SAP users are still deeply confused about how and where they are supposed to fit into the "new economy" the giant software vendor keeps talking about.

But deep licence discounts are convincing rising numbers to take a chance on mySAP.com, the next-generation product suite SAP says will get them there.

Organisations upgrading from R/3 to mySAP.com are locking in licence fee cuts of 50 per cent on average, says SAP Australia New Zealand CEO Chris Bennett.

That makes a compelling upgrade argument, according to figures unveiled this week at SAP's Sapphire 2000 Asia-Pacific conference. They showed 78 per cent of all SAP's Asia-Pacific sales were generated by mySAP.com licences in the quarter to June 30.
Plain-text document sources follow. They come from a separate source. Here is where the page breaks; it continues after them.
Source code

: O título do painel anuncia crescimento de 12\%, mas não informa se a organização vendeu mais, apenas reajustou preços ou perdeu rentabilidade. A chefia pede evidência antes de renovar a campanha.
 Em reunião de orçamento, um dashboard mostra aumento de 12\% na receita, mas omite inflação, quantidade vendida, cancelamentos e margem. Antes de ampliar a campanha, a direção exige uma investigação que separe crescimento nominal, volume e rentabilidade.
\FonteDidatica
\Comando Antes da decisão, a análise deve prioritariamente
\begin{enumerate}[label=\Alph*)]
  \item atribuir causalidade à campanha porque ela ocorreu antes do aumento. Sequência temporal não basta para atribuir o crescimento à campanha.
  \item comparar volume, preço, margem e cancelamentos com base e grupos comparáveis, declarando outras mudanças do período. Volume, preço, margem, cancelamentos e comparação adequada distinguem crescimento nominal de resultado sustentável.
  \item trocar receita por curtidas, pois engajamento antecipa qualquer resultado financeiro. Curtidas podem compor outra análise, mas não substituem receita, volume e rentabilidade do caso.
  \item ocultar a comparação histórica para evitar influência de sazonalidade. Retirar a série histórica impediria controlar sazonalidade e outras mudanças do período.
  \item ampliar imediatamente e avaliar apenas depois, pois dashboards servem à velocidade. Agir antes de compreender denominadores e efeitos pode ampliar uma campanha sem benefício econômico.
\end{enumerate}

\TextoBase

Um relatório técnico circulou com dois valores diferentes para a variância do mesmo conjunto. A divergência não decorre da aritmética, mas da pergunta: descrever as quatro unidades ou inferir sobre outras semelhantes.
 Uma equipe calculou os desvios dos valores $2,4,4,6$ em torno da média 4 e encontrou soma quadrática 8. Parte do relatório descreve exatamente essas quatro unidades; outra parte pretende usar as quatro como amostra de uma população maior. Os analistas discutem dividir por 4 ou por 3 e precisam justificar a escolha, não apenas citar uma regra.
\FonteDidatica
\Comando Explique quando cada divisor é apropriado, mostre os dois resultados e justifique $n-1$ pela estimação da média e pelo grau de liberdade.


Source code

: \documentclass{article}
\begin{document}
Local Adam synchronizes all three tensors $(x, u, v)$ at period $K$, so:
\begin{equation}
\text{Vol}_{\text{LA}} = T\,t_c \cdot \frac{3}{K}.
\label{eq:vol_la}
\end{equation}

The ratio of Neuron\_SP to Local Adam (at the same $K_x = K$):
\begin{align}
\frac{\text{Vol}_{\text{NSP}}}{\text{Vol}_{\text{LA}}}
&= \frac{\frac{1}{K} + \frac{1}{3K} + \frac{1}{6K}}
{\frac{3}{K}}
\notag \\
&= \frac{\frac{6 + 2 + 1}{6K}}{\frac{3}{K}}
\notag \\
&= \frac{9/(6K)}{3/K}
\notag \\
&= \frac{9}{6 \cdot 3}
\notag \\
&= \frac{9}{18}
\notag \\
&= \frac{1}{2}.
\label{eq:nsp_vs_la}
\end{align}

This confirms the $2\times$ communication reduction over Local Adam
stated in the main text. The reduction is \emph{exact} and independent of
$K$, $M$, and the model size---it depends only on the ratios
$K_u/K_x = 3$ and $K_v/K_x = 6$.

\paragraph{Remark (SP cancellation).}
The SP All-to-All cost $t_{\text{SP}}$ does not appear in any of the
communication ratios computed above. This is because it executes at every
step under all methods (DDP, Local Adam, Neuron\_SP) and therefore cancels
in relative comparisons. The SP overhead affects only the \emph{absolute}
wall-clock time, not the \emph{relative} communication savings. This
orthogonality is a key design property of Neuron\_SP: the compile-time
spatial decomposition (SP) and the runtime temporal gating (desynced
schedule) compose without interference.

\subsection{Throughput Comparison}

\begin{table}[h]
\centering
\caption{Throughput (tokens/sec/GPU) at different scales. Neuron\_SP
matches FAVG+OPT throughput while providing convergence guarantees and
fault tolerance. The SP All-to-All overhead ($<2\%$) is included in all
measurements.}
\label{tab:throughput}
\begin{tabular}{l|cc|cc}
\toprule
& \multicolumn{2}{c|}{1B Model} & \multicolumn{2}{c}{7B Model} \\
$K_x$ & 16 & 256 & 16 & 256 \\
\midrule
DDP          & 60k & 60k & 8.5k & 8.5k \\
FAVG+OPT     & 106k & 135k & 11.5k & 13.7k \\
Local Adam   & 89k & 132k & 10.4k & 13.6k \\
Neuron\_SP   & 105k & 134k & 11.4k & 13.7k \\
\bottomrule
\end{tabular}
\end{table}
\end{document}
That was the highest takeup rate of any region in SAP's global operations, claimed SAP co-chairman Henning Kagermann.

About 150 organisations became mySAP.com users of which 30 were in Australia, Bennett said. A total of 90 Australian organisations were committed to mySAP.com and nearly 50 are either using it or have signed contracts.

The figures contradict claims from competitors that mySAP.com is dead in the water.

In his conference kick-off speech, Kagermann conceded it is still a challenge for users to understand how mySAP.com moves their businesses forward even though a year has elapsed since its introduction.

It is designed to transition R/3 users to a new suite of software integrating traditional enterprise applications (financials, HR, CRM, and the like) with an e-business platform.

Its four major features are Workplaces (enterprise portal software giving users a single point of Web access to all applications), Marketplaces (collaborative Internet hubs joining multiple enterprises), Business Scenarios (collaborative applications) and Applications Hosting.

The simplest one, Workplace, is the feature that the vast majority of current mySAP.com customers have implemented.

A convention floor survey showed R/3 users are having most trouble visualising how their organisations can use the collaborative Marketplace components of mySAP.com.

SAP put some flesh on the concept when it went live during the convention with its mySAP Marketplace, an exchange for Australian businesses operated in partnership with Telstra.

The 11 initial participants of the exchange include Transfield, Amex, CSR, Qantas and TNT.

No transactions are yet flowing through the system, but it will encompass a greater variety of collaborative tasks than just e-procurement, according to SAP. Entry barriers will be kept low for mySAP Marketplace with payment based on transactions rather than large join-up fees, Bennett said.